Information
Extraction is designed to get specific data from high volumes of text, using
robust means. Information Extraction is a very large field containing hundreds
of researchers. An excellent tutorial from which much of this summary comes is
available on line at: http://www.ai.sri.com/~appelt/ie-tutorial.
DARPA
MUC (Message Understanding Conference/Component) and TIPSTER advanced
information extraction technology.
Information
Extraction is difficult even for a trained analyst. For various aspects of
information extraction, inter-annotator agreement of between 60% and 80% has
been reported. Current state-of-the-art systems are around 60% of human
performance. The general consensus is that the 60% figure relates to the
proportion of information that is related in a relatively straightforward way,
and does not require complex syntactic analysis or domain-specific knowledge.
Two
broad approaches exist for Information Extraction:
Knowledge
Engineering Approach
A person writes special knowledge to extract information using
grammars and rules.
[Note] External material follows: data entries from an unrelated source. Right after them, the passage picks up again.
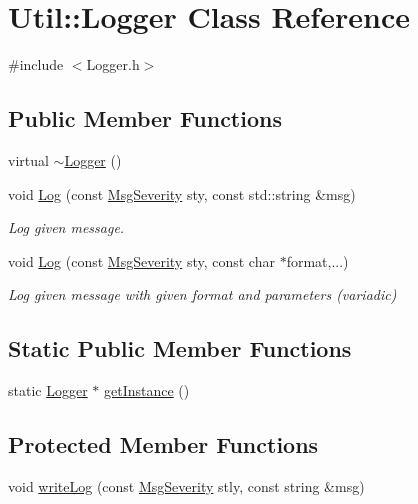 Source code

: \hypertarget{class_util_1_1_logger}{}\section{Util\+:\+:Logger Class Reference}
\label{class_util_1_1_logger}


{\ttfamily \#include $<$Logger.\+h$>$}

\subsection*{Public Member Functions}
\begin{DoxyCompactItemize}
\item 
virtual \hyperlink{class_util_1_1_logger_a4f52b74e1fe891e49d00bb443923ea4f}{$\sim$\+Logger} ()
\item 
void \hyperlink{class_util_1_1_logger_a9f457135be98053509489251eadae4a2}{Log} (const \hyperlink{namespace_util_ae07fcfc3e173899e58af09fccd9b8b46}{Msg\+Severity} sty, const std\+::string \&msg)
\begin{DoxyCompactList}\small\item\em Log given message. \end{DoxyCompactList}\item 
void \hyperlink{class_util_1_1_logger_aefd750c56bd6b2c3a672a24b87fbaa01}{Log} (const \hyperlink{namespace_util_ae07fcfc3e173899e58af09fccd9b8b46}{Msg\+Severity} sty, const char $\ast$format,...)
\begin{DoxyCompactList}\small\item\em Log given message with given format and parameters (variadic) \end{DoxyCompactList}\end{DoxyCompactItemize}
\subsection*{Static Public Member Functions}
\begin{DoxyCompactItemize}
\item 
static \hyperlink{class_util_1_1_logger}{Logger} $\ast$ \hyperlink{class_util_1_1_logger_aa7cd20145d61f5644b5b3a894cb7196e}{get\+Instance} ()
\end{DoxyCompactItemize}
\subsection*{Protected Member Functions}
\begin{DoxyCompactItemize}
\item 
void \hyperlink{class_util_1_1_logger_a8f8aba4858455f3547ac8c6aed5ac57c}{write\+Log} (const \hyperlink{namespace_util_ae07fcfc3e173899e58af09fccd9b8b46}{Msg\+Severity} stly, const string \&msg)
\end{DoxyCompactItemize}


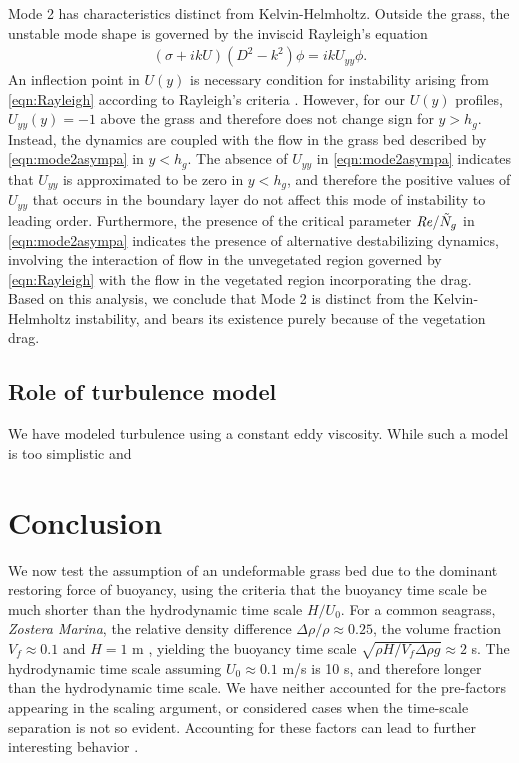 \documentclass{jfm}
\newcommand{\hg}{h_g}
\newcommand{\Ndg}{\tilde{N}_g}
\begin{document}
Mode 2 has characteristics distinct from Kelvin-Helmholtz. Outside the grass, the unstable mode shape is governed by the inviscid Rayleigh's equation
\begin{align}
\left(\sigma+ikU\right) \left(D^2-k^2\right)\phi =  ikU_{yy}\phi. 
\label{eqn:Rayleigh}
\end{align}
An inflection point in $U(y)$ is necessary condition for instability arising from \eqref{eqn:Rayleigh} according to Rayleigh's criteria \cite{Rayleigh1879}. 
However, for our $U(y)$ profiles, $U_{yy}(y) = -1$ above the grass and therefore does not change sign for $y>\hg$. 
Instead, the dynamics are coupled with the flow in the grass bed described by \eqref{eqn:mode2asympa} in $y< \hg$.
The absence of $U_{yy}$ in \eqref{eqn:mode2asympa} indicates that $U_{yy}$ is approximated to be zero in $y<\hg$, and therefore the positive values of $U_{yy}$ that occurs in the boundary layer do not affect this mode of instability to leading order.
Furthermore, the presence of the critical parameter $\Rey/\Ndg$ in \eqref{eqn:mode2asympa} indicates the presence of alternative destabilizing dynamics, involving the interaction of flow in the unvegetated region governed by \eqref{eqn:Rayleigh} with the flow in the vegetated region incorporating the drag.
Based on this analysis, we conclude that Mode 2 is distinct from the Kelvin-Helmholtz instability, and bears its existence purely because of the vegetation drag.

\subsection{Role of turbulence model}\label{subsec:turbulencemodel}
We have modeled turbulence using a constant eddy viscosity. 
While such a model is too simplistic and 

\section{Conclusion}
We now test the assumption of an undeformable grass bed due to the dominant restoring force of buoyancy, using the criteria that the buoyancy time scale be much shorter than the hydrodynamic time scale $H/U_0$.
For a common seagrass, \textit{Zostera Marina}, the relative density difference $\Delta \rho /\rho \approx 0.25$, the volume fraction $V_f \approx 0.1$ and $H=1$ m \cite{Fonseca98}, yielding the buoyancy time scale $\sqrt{\rho H/V_f \Delta \rho g} \approx 2$ s.
The hydrodynamic time scale assuming $U_0 \approx 0.1$ m/s is 10 s, and therefore longer than the hydrodynamic time scale.
We have neither accounted for the pre-factors appearing in the scaling argument, or considered cases when the time-scale separation is not so evident. Accounting for these factors  can lead to further interesting behavior \cite{Delangre06}.
\end{document}
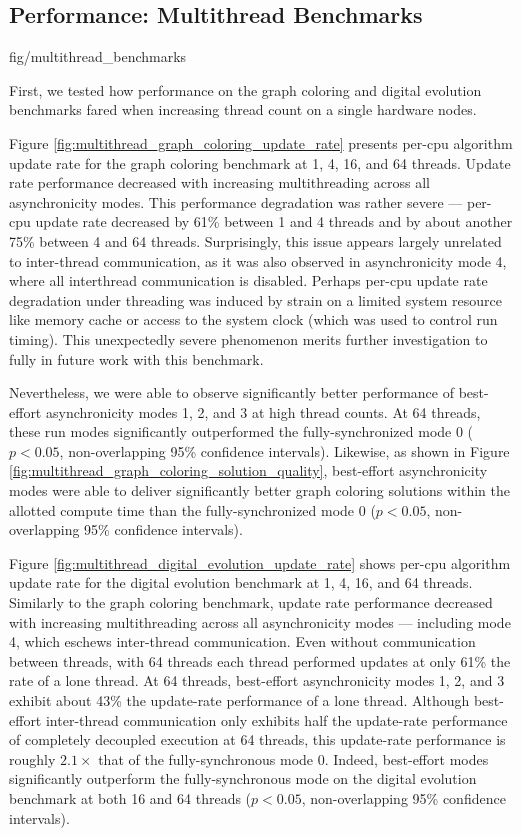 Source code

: \subsection{Performance: Multithread Benchmarks} \label{sec:multithread-benchmarks}

{fig/multithread_benchmarks}

First, we tested how performance on the graph coloring and digital evolution benchmarks fared when increasing thread count on a single hardware nodes.

Figure \ref{fig:multithread_graph_coloring_update_rate} presents per-cpu algorithm update rate for the graph coloring benchmark at 1, 4, 16, and 64 threads.
Update rate performance decreased with increasing multithreading across all asynchronicity modes.
This performance degradation was rather severe --- per-cpu update rate decreased by 61\% between 1 and 4 threads and by about another 75\% between 4 and 64 threads.
Surprisingly, this issue appears largely unrelated to inter-thread communication, as it was also observed in asynchronicity mode 4, where all interthread communication is disabled.
Perhaps per-cpu update rate degradation under threading was induced by strain on a limited system resource like memory cache or access to the system clock (which was used to control run timing).
This unexpectedly severe phenomenon merits further investigation to fully in future work with this benchmark.

Nevertheless, we were able to observe significantly better performance of best-effort asynchronicity modes 1, 2, and 3 at high thread counts.
At 64 threads, these run modes significantly outperformed the fully-synchronized mode 0 ($p < 0.05$, non-overlapping 95\% confidence intervals).
Likewise, as shown in Figure \ref{fig:multithread_graph_coloring_solution_quality}, best-effort asynchronicity modes were able to deliver significantly better graph coloring solutions within the allotted compute time than the fully-synchronized mode 0 ($p < 0.05$, non-overlapping 95\% confidence intervals).

Figure \ref{fig:multithread_digital_evolution_update_rate} shows per-cpu algorithm update rate for the digital evolution benchmark at 1, 4, 16, and 64 threads.
Similarly to the graph coloring benchmark, update rate performance decreased with increasing multithreading across all asynchronicity modes --- including mode 4, which eschews inter-thread communication.
Even without communication between threads, with 64 threads each thread performed updates at only 61\% the rate of a lone thread.
At 64 threads, best-effort asynchronicity modes 1, 2, and 3 exhibit about 43\% the update-rate performance of a lone thread.
Although best-effort inter-thread communication only exhibits half the update-rate performance of completely decoupled execution at 64 threads, this update-rate performance is roughly $2.1\times$ that of the fully-synchronous mode 0.
Indeed, best-effort modes significantly outperform the fully-synchronous mode on the digital evolution benchmark at both 16 and 64 threads ($p < 0.05$, non-overlapping 95\% confidence intervals).
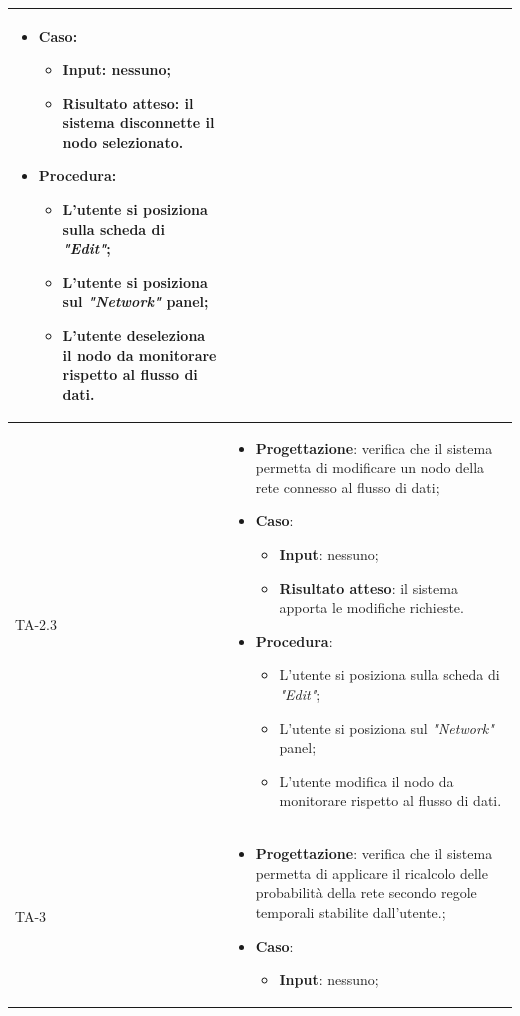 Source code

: \begin{longtable}{|C{2.5cm}|C{13cm}|}
\begin{itemize}
	\item \textbf{Caso}: 
	\begin{itemize}
		\item \textbf{Input}: nessuno;
		\item \textbf{Risultato atteso}: il sistema disconnette il nodo selezionato.
	\end{itemize}
	\item \textbf{Procedura}:
	\begin{itemize}
		\item L'utente si posiziona sulla scheda di \emph{"Edit"};
		\item L'utente si posiziona sul \emph{"Network"} panel;
		\item L'utente deseleziona il nodo da monitorare rispetto al flusso di dati.
	\end{itemize} 
\end{itemize} \\
\hline
{TA-2.3} &
\begin{itemize}
	\item \textbf{Progettazione}: verifica che il sistema permetta di modificare un nodo della rete connesso al flusso di dati;
	\item \textbf{Caso}: 
	\begin{itemize}
		\item \textbf{Input}: nessuno;
		\item \textbf{Risultato atteso}: il sistema apporta le modifiche richieste.
	\end{itemize}
	\item \textbf{Procedura}:
	\begin{itemize}
		\item L'utente si posiziona sulla scheda di \emph{"Edit"};
		\item L'utente si posiziona sul \emph{"Network"} panel;
		\item L'utente modifica il nodo da monitorare rispetto al flusso di dati.
	\end{itemize} 
\end{itemize}\\
\hline
{TA-3} &
\begin{itemize}
	\item \textbf{Progettazione}: verifica che il sistema permetta di applicare il
	ricalcolo delle probabilità della rete
	secondo regole temporali stabilite dall'utente.;
	\item \textbf{Caso}: 
	\begin{itemize}
		\item \textbf{Input}: nessuno;

\end{itemize}
\end{itemize}
\end{longtable}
This requires skill, labor, and familiarity with both
domain and tools. Systems' building is iterative following a loop of write
rules, test against data set, examine results, and propose changes. Given
properly designed systems, a good undergraduate is capable of writing
extraction rules with about a week of training. This bodes well for a Knowledge
Engineering approach. However, it requires time, inclination, and ability to
write rules, along with lexicons and source data to test against.
Automatic
Training Approach
This method collects lots of examples of sentences with data to be
extracted, and run a learning procedure to generate extraction rules. This
requires someone who knows what information to extract and large quantity of
example text to markup. Automatic Training focuses on producing training data
and only requires people familiar with the domain to annotate text.
Bigger
is not always better. Larger dictionaries or lexicons tend to include rarer
senses of words and phrases, which can throw systems off. There is a place for
recognizing large lists of specific terms, like names and places. One component
will be identification of proper names and locations. Here the system can
leverage existing data sources.
Since
extraction systems tend to look for simple relationships and are confined to a
finite set of domain events and relationships, shallow analysis is adequate
most of the time. Shallow parsing makes mistakes, but multiple sources help
fill gaps and make corrections.